Pour La Comète, ancien cinéma lié au centre d’art liégeois Espace 251 Nord, Lionel Estève livre une installation grandiose sur base de minuscules sculptures créées de matériaux et de formes glanés lors de ses voyages. Quoiqu’il arrive, c’est la nature dans ce qu’elle a de spontané et parfois de simple qui domine.

Il est Français, vit en Belgique, mais peu importe car il se fiche des frontières. Lionel Estève, né en 1967 à Lyon, vit à Bruxelles depuis plus de vingt ans et bourlingue à travers le monde. Cet artiste instinctif et direct a exposé notamment à La Verrière Hermès, à Séoul, en Floride et à Barcelone. À Paris, c’est la galerie Perrotin qui le représente et à Bruxelles, c’est Albert Baronian. C’est dans une ambiance bucolique et particulièrement aérienne que nous retrouvons le plasticien aujourd’hui à l’Espace 251 Nord à Liège. Plus précisément, c’est dans l’espace de La Comète que l’artiste a installé son œuvre à la fois imposante et toute petite.

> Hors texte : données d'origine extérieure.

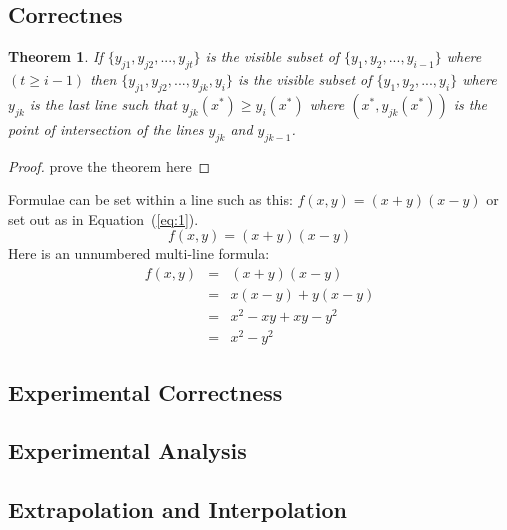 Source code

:\documentclass{article}
\newtheorem{theorem}{Theorem}
\begin{document}
\subsection*{Correctnes}

\begin{theorem}
  If \emph{$\{y_{j1},y_{j2},...,y_{jt}\}$} is the visible subset of \emph{$\{y_{1},y_{2},...,y_{i-1}\}$} where \emph{$(t \geq i-1)$} then $\{y_{j1},y_{j2},...,y_{jk},y_{i}\}$ is the visible subset of $\{y_{1},y_{2},...,y_{i}\}$ where $y_{jk}$ is the last line such that $y_{jk}(x^{*}) \geq y_{i}(x^{*})$ where $(x^{*},y_{jk}(x^{*}))$ is the point of intersection of the lines $y_{jk}$ and $y_{jk-1}$.
\end{theorem}

\begin{proof}
prove the theorem here
\end{proof}


Formulae can be set within a line such as this: $f(x,y) = (x+y)(x-y)$
or set out as in Equation~(\ref{eq:1}).
\begin{equation}
  \label{eq:1}
  f(x,y) = (x+y)(x-y)
\end{equation}
Here is an unnumbered multi-line formula:
\begin{eqnarray*}
  \label{eq:2}
  f(x,y) &= & (x+y)(x-y) \\
  & = & x(x-y) + y(x-y) \\
  & = & x^2 - xy + xy - y^2 \\
  & = & x^2-y^2
\end{eqnarray*}

\subsection*{Experimental Correctness}


\subsection*{Experimental Analysis}


\subsection*{Extrapolation and Interpolation}
\end{document}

Huit cents mètres carrés sur 11 mètres de haut, autant dire l’étendue idéale pour un travail monumental. Et pourtant, ce sont de toutes petites sculptures que nous avons découvertes ! Lionel Estève s’explique : « Je pensais profiter de quelques mois de désœuvrement pour vagabonder, une sorte de pèlerinage de Kinshasa à Los Angeles, New York puis Rome, quand Laurent Jacob m’a proposé d’exposer en septembre. » Cette itinérance imposa à l’artiste de travailler sans atelier et sans organisation, et ainsi construire avec des matériaux improvisés un travail aisément transportable. « De toutes petites choses dans un si grand espace, comme un jeu d’équilibre sur du vide. » C’est un peu un retour aux sources pour l’artiste qui s’est plu à retrouver ses premières amours : les minuscules sculptures.

L’imprévu 

Pour réaliser cette nouvelle installation, Lionel Estève a donc glané de ville en ville, aussi bien des idées que des formes et des matériaux. Ces trouvailles, il les appelle des bricoles et pour l’exposition, il les a rebaptisées ses poussières urbaines, d’où le titre de l’expo Poussières urbaines & Sculptures plates. De Kinshasa à Rome en passant par New York, Lionel s’est confronté au vide, à la solitude, au rien, au pessimisme mais aussi à la beauté et surtout à l’imprévu de celle-ci. Particulièrement, c’est à Rome que l’imprévu survint quand il décida de créer aussi des figures humaines. Car jamais il n’aurait imaginé pouvoir en représenter.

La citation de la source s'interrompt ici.